BP’s Gulf of Mexico oil spill is growing – it is now bigger than our Seventh Congressional District, which is poorly represented by lobbyist-loving Rep. John Luigi Mica, an other-directed supporter of offshore oil drilling (and oil drilling in the Everglades National Park), whose brother is Big Oil’s Florida lobbyist and whose children toil for petrochemical interests.
To save our state’s environment and tourism economy, Florida deserves an “emerald necklace" of new national seashores and parks, including one in St. Augustine. Destroyed wetlands everywhere must be restored – including more than 106,000 acres of Florida wetlands the St. Petersburg Times found were destroyed since 1991, when the first President Bush declared “no net destruction of wetlands.”
In 2010, St. Johns County Administrator Michael Wanchik wrongfully suspended Amphitheatre Manager Ryan Dettra only three days after Mr. Dettra wrote an E-mail to Wanchik, four other county employees and the Record, concerned about alleged government waste and wrongdoing.
That suspension cannot stand.
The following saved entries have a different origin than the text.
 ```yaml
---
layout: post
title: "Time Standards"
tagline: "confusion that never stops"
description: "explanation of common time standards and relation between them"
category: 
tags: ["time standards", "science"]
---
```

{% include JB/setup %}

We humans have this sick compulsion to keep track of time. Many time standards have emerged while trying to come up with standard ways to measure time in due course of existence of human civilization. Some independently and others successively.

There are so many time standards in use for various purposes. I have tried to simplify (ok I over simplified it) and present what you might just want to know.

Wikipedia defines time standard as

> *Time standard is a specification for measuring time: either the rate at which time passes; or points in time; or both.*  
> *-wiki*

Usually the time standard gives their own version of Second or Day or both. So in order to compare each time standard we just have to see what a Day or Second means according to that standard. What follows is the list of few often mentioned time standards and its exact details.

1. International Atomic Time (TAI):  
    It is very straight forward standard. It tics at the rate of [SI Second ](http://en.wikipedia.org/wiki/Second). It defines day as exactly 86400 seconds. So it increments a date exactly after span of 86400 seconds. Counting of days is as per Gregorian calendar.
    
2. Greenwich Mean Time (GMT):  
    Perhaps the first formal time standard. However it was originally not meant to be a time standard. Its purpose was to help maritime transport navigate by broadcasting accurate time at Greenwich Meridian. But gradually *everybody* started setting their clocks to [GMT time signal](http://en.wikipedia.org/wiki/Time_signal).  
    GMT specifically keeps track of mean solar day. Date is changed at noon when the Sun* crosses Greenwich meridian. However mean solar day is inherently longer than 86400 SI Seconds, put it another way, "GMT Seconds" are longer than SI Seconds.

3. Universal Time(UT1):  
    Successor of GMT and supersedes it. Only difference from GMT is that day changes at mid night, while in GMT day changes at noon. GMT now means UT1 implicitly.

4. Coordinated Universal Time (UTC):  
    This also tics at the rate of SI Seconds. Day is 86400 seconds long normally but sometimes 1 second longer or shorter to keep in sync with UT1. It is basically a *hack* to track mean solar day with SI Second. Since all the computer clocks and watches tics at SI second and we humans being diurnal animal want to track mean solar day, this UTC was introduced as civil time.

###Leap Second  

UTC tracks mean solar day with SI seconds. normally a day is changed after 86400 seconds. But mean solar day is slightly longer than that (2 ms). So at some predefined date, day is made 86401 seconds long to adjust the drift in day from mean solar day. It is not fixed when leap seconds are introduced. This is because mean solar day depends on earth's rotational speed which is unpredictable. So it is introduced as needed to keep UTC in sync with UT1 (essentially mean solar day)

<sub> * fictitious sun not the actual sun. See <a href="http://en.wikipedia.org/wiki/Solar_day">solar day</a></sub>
Insecure government officials too often violate First Amendment rights of employees and citizens alike. Everyone needs to adopt strong whistleblower protections, like those adopted by the Anastasia Mosquito Control District of St. Johns County last year.
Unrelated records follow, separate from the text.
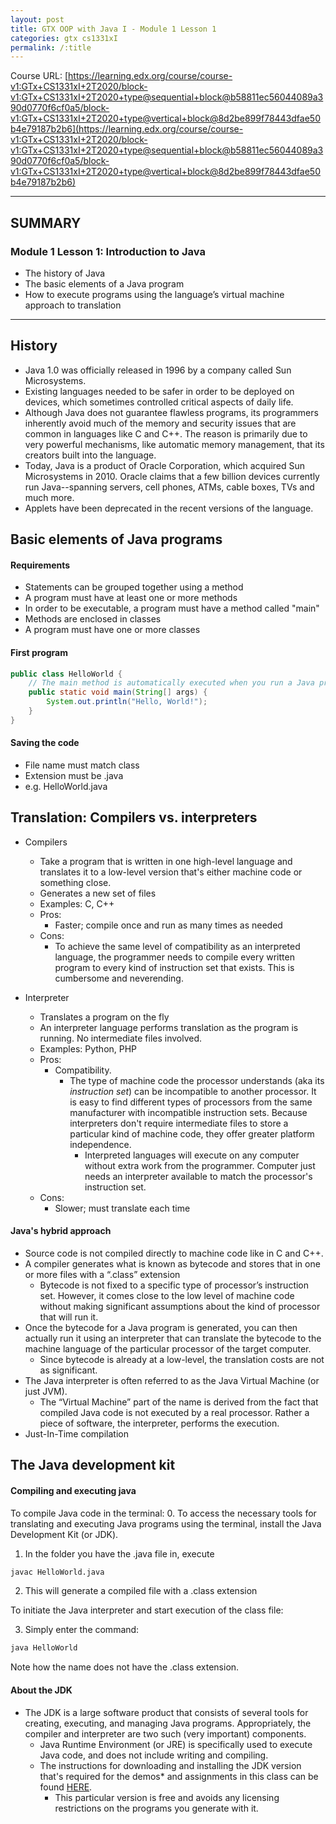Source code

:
 ```yaml
---
layout: post
title: GTX OOP with Java I - Module 1 Lesson 1
categories: gtx cs1331xI
permalink: /:title
---
```


Course URL: [https://learning.edx.org/course/course-v1:GTx+CS1331xI+2T2020/block-v1:GTx+CS1331xI+2T2020+type@sequential+block@b58811ec56044089a390d0770f6cf0a5/block-v1:GTx+CS1331xI+2T2020+type@vertical+block@8d2be899f78443dfae50b4e79187b2b6](https://learning.edx.org/course/course-v1:GTx+CS1331xI+2T2020/block-v1:GTx+CS1331xI+2T2020+type@sequential+block@b58811ec56044089a390d0770f6cf0a5/block-v1:GTx+CS1331xI+2T2020+type@vertical+block@8d2be899f78443dfae50b4e79187b2b6)

---

## SUMMARY

### Module 1 Lesson 1: Introduction to Java

- The history of Java
- The basic elements of a Java program
- How to execute programs using the language’s virtual machine approach to translation

---

## History

- Java 1.0 was officially released in 1996 by a company called Sun Microsystems.
- Existing languages needed to be safer in order to be deployed on devices, which sometimes controlled critical aspects of daily life.
- Although Java does not guarantee flawless programs, its programmers inherently avoid much of the memory and security issues that are common in languages like C and C++. The reason is primarily due to very powerful mechanisms, like automatic memory management, that its creators built into the language.
- Today, Java is a product of Oracle Corporation, which acquired Sun Microsystems in 2010. Oracle claims that a few billion devices currently run Java--spanning servers, cell phones, ATMs, cable boxes, TVs and much more.
- Applets have been deprecated in the recent versions of the language.

## Basic elements of Java programs

#### Requirements

- Statements can be grouped together using a method
- A program must have at least one or more methods
- In order to be executable, a program must have a method called "main"
- Methods are enclosed in classes
- A program must have one or more classes

#### First program

```java
public class HelloWorld {
    // The main method is automatically executed when you run a Java program
    public static void main(String[] args) {
        System.out.println("Hello, World!");
    }
}
```

#### Saving the code

- File name must match class
- Extension must be .java
- e.g. HelloWorld.java

## Translation: Compilers vs. interpreters

- Compilers

  - Take a program that is written in one high-level language and translates it to a low-level version that's either machine code or something close.
  - Generates a new set of files
  - Examples: C, C++
  - Pros:
    - Faster; compile once and run as many times as needed
  - Cons:
    - To achieve the same level of compatibility as an interpreted language, the programmer needs to compile every written program to every kind of instruction set that exists. This is cumbersome and neverending.

- Interpreter
  - Translates a program on the fly
  - An interpreter language performs translation as the program is running. No intermediate files involved.
  - Examples: Python, PHP
  - Pros:
    - Compatibility.
      - The type of machine code the processor understands (aka its _instruction set_) can be incompatible to another processor. It is easy to find different types of processors from the same manufacturer with incompatible instruction sets. Because interpreters don't require intermediate files to store a particular kind of machine code, they offer greater platform independence.
        - Interpreted languages will execute on any computer without extra work from the programmer. Computer just needs an interpreter available to match the processor's instruction set.
  - Cons:
    - Slower; must translate each time

#### Java's hybrid approach

- Source code is not compiled directly to machine code like in C and C++.
- A compiler generates what is known as bytecode and stores that in one or more files with a “.class” extension
  - Bytecode is not fixed to a specific type of processor’s instruction set. However, it comes close to the low level of machine code without making significant assumptions about the kind of processor that will run it.
- Once the bytecode for a Java program is generated, you can then actually run it using an interpreter that can translate the bytecode to the machine language of the particular processor of the target computer.
  - Since bytecode is already at a low-level, the translation costs are not as significant.
- The Java interpreter is often referred to as the Java Virtual Machine (or just JVM).
  - The “Virtual Machine” part of the name is derived from the fact that compiled Java code is not executed by a real processor. Rather a piece of software, the interpreter, performs the execution.
- Just-In-Time compilation

## The Java development kit

#### Compiling and executing java

To compile Java code in the terminal: 0. To access the necessary tools for translating and executing Java programs using the terminal, install the Java Development Kit (or JDK).

1. In the folder you have the .java file in, execute

```bash
javac HelloWorld.java
```

2. This will generate a compiled file with a .class extension

To initiate the Java interpreter and start execution of the class file:

3. Simply enter the command:

```bash
java HelloWorld
```

Note how the name does not have the .class extension.

#### About the JDK

- The JDK is a large software product that consists of several tools for creating, executing, and managing Java programs. Appropriately, the compiler and interpreter are two such (very important) components.
  - Java Runtime Environment (or JRE) is specifically used to execute Java code, and does not include writing and compiling.
  - The instructions for downloading and installing the JDK version that's required for the demos\* and assignments in this class can be found [HERE](https://courses.edx.org/assets/courseware/v1/e632beecc04ac111f6420bc1a07f9fb8/asset-v1:GTx+CS1331xI+2T2020+type@asset+block/Installing_Java_Guide__JDK_11_.pdf).
    - This particular version is free and avoids any licensing restrictions on the programs you generate with it.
The First Amendment, in its majesty, protects the rights of government employees to speak truth to power. Dettra’s E-mail went to government managers (protected by Florida’s whistleblower law) and also went to Margo Pope, Record Opinion Editor (protected by the First Amendment).
Local officials long expected that their employees would never speak or attend commission meetings without permission, thinking it “bad form” to speak out. The state constitutions of Tennessee, North Carolina and New Hampshire state that “The doctrine of nonresistance against arbitrary power, and oppression, is absurd, slavish, and destructive of the good and happiness of mankind.” I agree. Employers that treat employees as if they were robots or slaves are all of those things. They’re wrong.
Too often, unjust stewards won’t obey and won’t enforce whistleblower laws, preferring to practice nonenforcement (desuetude). Everyone has a Right to Know and Freedom of Conscience. Violating those principles kills, maims and destroys. NASA killed fourteen astronauts and destroyed two Space Shuttles by suppressing employee safety concerns.
Ben Franklin, asked what type of government our Constitution had created, replied, “a republic, if you can keep it.” It threatens our republic, endangers our democracy, and needlessly risks lives whenever managers retaliate for asking questions, raising concerns and speaking the truth. Ethical people everywhere must be empowered to speak their minds, whether in our polluting, mismanaged, government of City of St. Augustine; in St. Johns County government; at British Petroleum; or at NASA. Let freedom ring! Let justice be done.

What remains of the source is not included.